For both primary and metastatic liver cancer, surgical resection is considered essential to ensure long-term survival and to achieve a potential cure. The improvement in diagnostic imaging, the effectiveness of neoadjuvant systemic therapies, and the development of local treatment strategies has led to a 20%–30% increase in patients who are considered eligible for de novo surgery or surgery after neoadjuvant treatment (6). The success of these surgeries depends on the ability to achieve radical resection with preservation of normal liver tissue function (7). The high chance of hepatic recurrence (≤29% (8)) and complications (60% of cases (9)) indicates that substantial improvements can still be made in this line of therapy.
Accurate preoperative lesion identification, procedural planning, and intraoperative image guidance are of vital importance for precision surgery. Whereas preoperative lesion identification generally occurs via MRI, CT, or 18F-FDG PET (8), intraoperative identification often relies on the limited sensitivity and resolution of palpation, optical inspection, and intraoperative ultrasound (7,9). With the shift from open surgery to minimally invasive laparoscopic and robotic surgery (10), the reliance on image guidance technologies has increased. Especially, the use of fluorescence guidance is gaining ground. In 2009, Ishizawa et al. started to exploit the pharmacologic clearance profile of the fluorescent dye indocyanine green (ICG) to identify hepatic lesions with a high spatial resolution (11). Since then, this image guidance approach has been widely adopted, resulting in lower complications (odds ratio, 0.523) and shorter hospital stays (weighted mean difference, −1.8 (12)). A downside of the ICG-guided approach is that lesions located more than 5 mm below the surface cannot be reliably identified (9). Conversely, the use of separate techniques for pre- and intraoperative imaging can cause misalignment between the two (13). This problem not only limits planning and logistics but may also result in excision of additional (i.e., false-positive) tissue. Ideally, nuclear medicine diagnostics and intraoperative fluorescence guidance are integrated. In nuclear medicine, there are several radiotracers available that can be used to assess liver function (e.g., iminodiacetic acid (14) and 99mTc-mebrofenin (15)). However, to support approaches that combine noninvasive nuclear and intraoperative fluorescence imaging, there is a need for new bimodal or hybrid biliary tracers that contain both a radiolabel and a fluorescent label.
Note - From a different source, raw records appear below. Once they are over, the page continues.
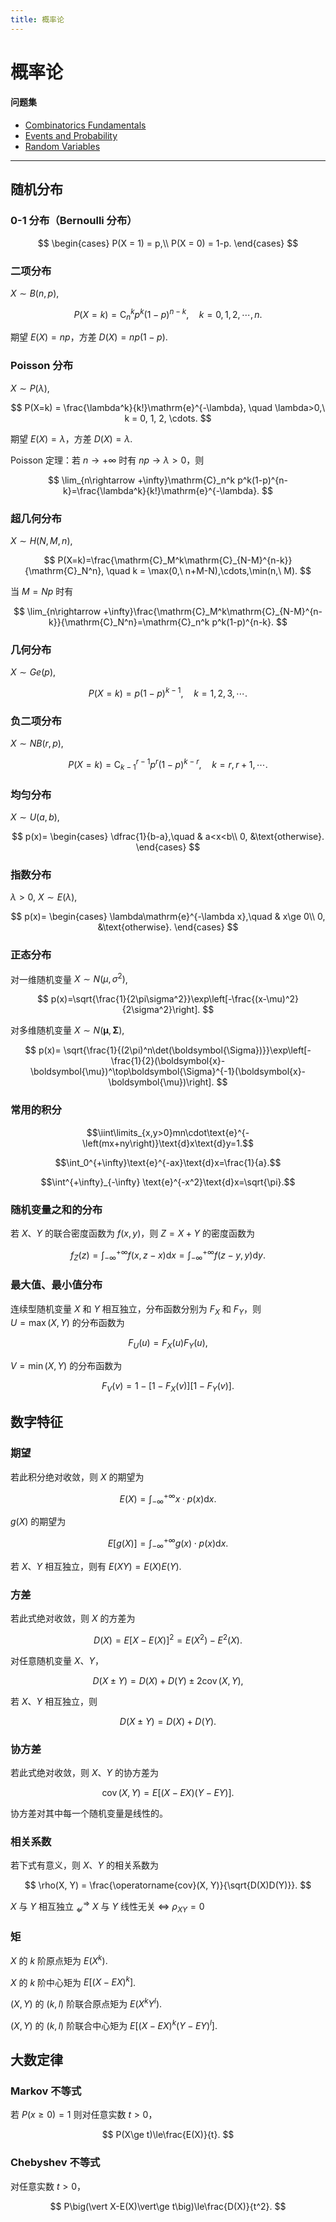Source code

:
 ```yaml
---
title: 概率论
---
```


# 概率论

#### 问题集

* [Combinatorics Fundamentals](/notes/mathematics/probability-theory/combinatorics-fundamentals.html)
* [Events and Probability](/notes/mathematics/probability-theory/events-and-probability.html)
* [Random Variables](/notes/mathematics/probability-theory/random-variables.html)

---

## 随机分布

### 0-1 分布（Bernoulli 分布）

$$
\begin{cases}
P(X = 1) = p,\\
P(X = 0) = 1-p.
\end{cases}
$$

### 二项分布

$X\sim B(n, p)$,

$$
P(X=k) = \mathrm{C}_n^k p^k(1-p)^{n-k}, \quad k = 0, 1, 2,\cdots, n.
$$

期望 $E(X)=np$，方差 $D(X)=np(1-p)$.

### Poisson 分布

$X\sim P(\lambda)$,

$$
P(X=k) = \frac{\lambda^k}{k!}\mathrm{e}^{-\lambda}, \quad \lambda>0,\ k = 0, 1, 2, \cdots.
$$

期望 $E(X)=\lambda$，方差 $D(X)=\lambda$.

Poisson 定理：若 $n\rightarrow +\infty$ 时有 $np\rightarrow\lambda>0$，则

$$
\lim_{n\rightarrow +\infty}\mathrm{C}_n^k p^k(1-p)^{n-k}=\frac{\lambda^k}{k!}\mathrm{e}^{-\lambda}.
$$

### 超几何分布

$X\sim H(N, M, n)$,

$$
P(X=k)=\frac{\mathrm{C}_M^k\mathrm{C}_{N-M}^{n-k}}{\mathrm{C}_N^n}, \quad k = \max(0,\ n+M-N),\cdots,\min(n,\ M).
$$

当 $M=Np$ 时有

$$
\lim_{n\rightarrow +\infty}\frac{\mathrm{C}_M^k\mathrm{C}_{N-M}^{n-k}}{\mathrm{C}_N^n}=\mathrm{C}_n^k p^k(1-p)^{n-k}.
$$

### 几何分布

$X\sim Ge(p)$,

$$
P(X=k)=p(1-p)^{k-1}, \quad k = 1, 2, 3, \cdots.
$$

### 负二项分布

$X\sim NB(r, p)$,

$$
P(X=k) = \mathrm{C}_{k-1}^{r-1}p^r(1-p)^{k-r}, \quad k = r, r+1, \cdots.
$$

### 均匀分布

$X\sim U(a, b)$,

$$
p(x)=
\begin{cases}
\dfrac{1}{b-a},\quad & a<x<b\\
0, &\text{otherwise}.
\end{cases}
$$

### 指数分布

$\lambda > 0$, $X\sim E(\lambda)$, 

$$
p(x)=
\begin{cases}
\lambda\mathrm{e}^{-\lambda x},\quad & x\ge 0\\
0, &\text{otherwise}.
\end{cases}
$$

### 正态分布

对一维随机变量 $X\sim N(\mu, \sigma^2)$, 

$$
p(x)=\sqrt{\frac{1}{2\pi\sigma^2}}\exp\left[-\frac{(x-\mu)^2}{2\sigma^2}\right].
$$

对多维随机变量 $X\sim N(\boldsymbol{\mu}, \boldsymbol{\Sigma})$,

$$
p(x)=
\sqrt{\frac{1}{(2\pi)^n\det(\boldsymbol{\Sigma})}}\exp\left[-\frac{1}{2}(\boldsymbol{x}-\boldsymbol{\mu})^\top\boldsymbol{\Sigma}^{-1}(\boldsymbol{x}-\boldsymbol{\mu})\right].
$$

### 常用的积分

$$\iint\limits_{x,y>0}mn\cdot\text{e}^{-\left(mx+ny\right)}\text{d}x\text{d}y=1.$$

$$\int_0^{+\infty}\text{e}^{-ax}\text{d}x=\frac{1}{a}.$$

$$\int^{+\infty}_{-\infty} \text{e}^{-x^2}\text{d}x=\sqrt{\pi}.$$


### 随机变量之和的分布

若 $X$、$Y$ 的联合密度函数为 $f(x, y)$，则 $Z=X+Y$ 的密度函数为

$$
f_Z(z)=\int_{-\infty}^{+\infty}f(x, z-x)\mathrm{d}x=\int_{-\infty}^{+\infty}f(z-y, y)\mathrm{d}y.
$$

### 最大值、最小值分布

连续型随机变量 $X$ 和 $Y$ 相互独立，分布函数分别为 $F_X$ 和 $F_Y$，则  
$U=\max(X, Y)$ 的分布函数为

$$
F_U(u) = F_X(u)F_Y(u),
$$

$V=\min(X, Y)$ 的分布函数为

$$
F_V(v) = 1-\big[1-F_X(v)\big]\big[1-F_Y(v)\big].
$$

## 数字特征

### 期望

若此积分绝对收敛，则 $X$ 的期望为

$$
E(X) = \int^{+\infty}_{-\infty} x\cdot p(x)\mathrm{d}x.
$$

$g(X)$ 的期望为

$$
E\big[g(X)\big]=\int^{+\infty}_{-\infty} g(x)\cdot p(x)\mathrm{d}x.
$$

若 $X$、$Y$ 相互独立，则有 $E(XY)=E(X)E(Y)$.

### 方差

若此式绝对收敛，则 $X$ 的方差为

$$
D(X)=E\big[X-E(X)\big]^2 = E(X^2)-E^2(X).
$$

对任意随机变量 $X$、$Y$，

$$
D(X\pm Y)=D(X)+D(Y)\pm 2\operatorname{cov}(X, Y),
$$

若 $X$、$Y$ 相互独立，则

$$
D(X\pm Y)=D(X)+D(Y).
$$

### 协方差

若此式绝对收敛，则 $X$、$Y$ 的协方差为

$$
\operatorname{cov}(X, Y) = E\big[(X-EX)(Y-EY)\big].
$$

协方差对其中每一个随机变量是线性的。

### 相关系数

若下式有意义，则 $X$、$Y$ 的相关系数为

$$
\rho(X, Y) = \frac{\operatorname{cov}(X, Y)}{\sqrt{D(X)D(Y)}}.
$$

$X$ 与 $Y$ 相互独立 $^\Rightarrow_\nLeftarrow$ $X$ 与 $Y$ 线性无关 $\Leftrightarrow$ $\rho_{XY} = 0$

### 矩

$X$ 的 $k$ 阶原点矩为 $E(X^k)$.

$X$ 的 $k$ 阶中心矩为 $E\big[(X-EX)^k\big]$.

$(X, Y)$ 的 $(k, l)$ 阶联合原点矩为 $E(X^kY^l)$.

$(X, Y)$ 的 $(k, l)$ 阶联合中心矩为 $E\big[(X-EX)^k(Y-EY)^l\big]$.

## 大数定律

### Markov 不等式

若 $P(x\ge0)=1$ 则对任意实数 $t>0$，

$$
P(X\ge t)\le\frac{E(X)}{t}.
$$

### Chebyshev 不等式

对任意实数 $t>0$，

$$
P\big(\vert X-E(X)\vert\ge t\big)\le\frac{D(X)}{t^2}.
$$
Such a combined approach has already demonstrated clinical value in another surgical indication, that is, sentinel node resection (13).
Although the exact mechanism of ICG accumulation in liver lesions remains unclear, the fluorescence signal has been shown to accumulate at the transition between healthy and diseased tissue (9). In particular, disruptions in biliary clearance of the tracer are thought to play an important role in the localization of fluorescence in diseased tissues (16). With this feature in mind, we designed a small-molecule hybrid tracer to support bimodal imaging of liver lesions. After tracer synthesis, uptake and excretion were evaluated in vitro in hepatocytes, and in vivo tracer pharmacokinetics were assessed in mice. The surgical utility of the tracer was assessed during robot-assisted fluorescence-based hepatobiliary surgery in a porcine model.
MATERIALS AND METHODS
Synthesis and Chemical Evaluation of Hybrid Tracer hHEPATO-Cy5
Mercaptoacetyltriserine (mas3), N-Boc-aminophenol-Merrifield resin, and methyl-cyanine-5 (Cy5)-NH2 (also used as a Cy5 control) were synthesized according to previously described procedures (17,18). Methyl-Cy5-mas3 (hHEPATO-Cy5) (Fig. 1; Supplemental Figs. 1–4; supplemental materials are available at http://jnm.snmjournals.org) was synthesized as follows: mas3 (27 mg, 68 μmol), hexafluorophosphate azabenzotriazole tetramethyl uronium (26 mg, 68 μmol), and N-methylmorpholine (34 mg, 340 μmol) were dissolved in dimethyl sulfoxide (2 mL). Methyl-Cy5-amineC4 (30 mg, 68 μmol) was added, and the reaction mixture was stirred at room temperature for 25 min. A mixture of H2O/MeCN (85%/15%, 8 mL) with 0.1% trifluoroacetic acid was then added, and the crude product was purified through preparative high-performance liquid chromatography. Lyophilization yielded the product as a vibrant blue solid (30 mg, 54% yield). Compound characterization, including nuclear magnetic resonance (Supplemental Figs. 1–2), proton MR spectroscopy (Supplemental Fig. 3), high-performance liquid chromatography (Supplemental Fig. 4), absorption and emission (Supplemental Fig. 5), and brightness and serum protein binding, was performed as previously described (17).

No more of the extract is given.